In Italia convivono con la sclerosi multipla circa 130 mila persone, 9.500 in Sicilia. L'incidenza delle diagnosi supera i 3.500 nuovi pazienti l’anno. Si tratta di una patologia cronica, progressiva ed invalidante che colpisce le donne con un rapporto di 3 a 1 rispetto agli uomini e viene diagnosticata in età lavorativa, tra i 20 e i 40 anni nel pieno dell’età lavorativa. Negli ultimi vent'anni la ricerca è andata avanti e le persone con Sm hanno ottenuto terapie innovative e farmaci più efficaci, guadagnando sulla qualità della loro vita anche attraverso la riabilitazione. Ma in Sicilia restano le criticità. Pesano la distanza dai centri di riferimento e mancata delocalizzazione dell’assistenza sul territorio, soprattutto per le terapie a bassa intensità.
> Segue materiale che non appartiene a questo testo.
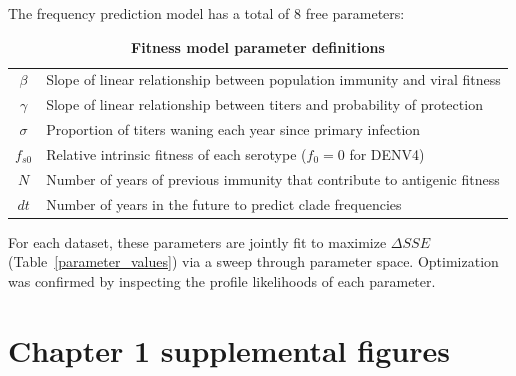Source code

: The frequency prediction model has a total of 8 free parameters:
\begin{centering}
\begin{table}[ht!]
    \caption[Fitness model parameter definitions]{\textbf{Fitness model parameter definitions}}
    \begin{tabular}{c|l}
      $\beta$ & Slope of linear relationship between population immunity and viral fitness\\
      $\gamma$ & Slope of linear relationship between titers and probability of protection\\
      $\sigma$ & Proportion of titers waning each year since primary infection\\
      $f_{s0}$ & Relative intrinsic fitness of each serotype ($f_0 = 0$ for DENV4)\\
      $N$ & Number of years of previous immunity that contribute to antigenic fitness\\
      $dt$ & Number of years in the future to predict clade frequencies\\
    \end{tabular}
    \label{parameter_definition}
\end{table}
\end{centering}

For each dataset, these parameters are jointly fit to maximize $\Delta SSE$ (Table~\ref{parameter_values}) via a sweep through parameter space.
Optimization was confirmed by inspecting the profile likelihoods of each parameter.





\appendix
\raggedbottom\sloppy

\chapter{Chapter 1 supplemental figures}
Con l’obiettivo di fare il punto su come migliorare la qualità di vita dei pazienti, ieri a Villa Magnisi, sede dell’Omceo di Palermo, si è svolto il congresso sulla «Gestione multidisciplinare della sclerosi multipla in Sicilia, tra presente futuro» organizzato dall’unità di neurologia dell’Arnas Civico in collaborazione con l’ordine dei medici. Ad aprire il dibattito il direttore della neurologia dell’ospedale Civico di Palermo Salvatore Cottone e il presidente dell’Omceo Toti Amato, consigliere della Fnomceo.

«La sclerosi multipla - ha spiegato il direttore Cottone - rappresenta un modello paradigmatico di malattia complessa con il più alto indice di innovazione tecnologica, diagnostica e terapeutica la cui sintomatologia ed evoluzione clinica ha un profondo impatto sulla vita di chi ne è affetto». Ma oggi in Sicilia, per lo specialista «s'impone un nuovo modello di presa in carico del paziente che veda la partecipazione attiva della persona e preveda l’intervento di diverse figure specialistiche come medici, infermieri, psicologi, terapisti della riabilitazione». Come è accaduto per altre malattie, il covid ha messo in luce tutte le criticità della gestione. «Distanza dai centri di riferimento e riabilitazione senza ricovero - ha detto Amato - sono i due limiti strutturali più gravi, che potrebbero essere superati per i casi meno gravi con i servizi da remoto in telemedicina. Servono investimenti, volontà e riorganizzazione. La distanza per questi pazienti comporta un carico assistenziale ed economico non indifferente per il disagio fisico, perché minorenni o perché anziani. A muoversi è un’intera famiglia. Problema che si aggrava per la riabilitazione quando non è previsto il ricovero. Una terapia giornaliera di quindici giorni diventerebbe per una famiglia economicamente insostenibile».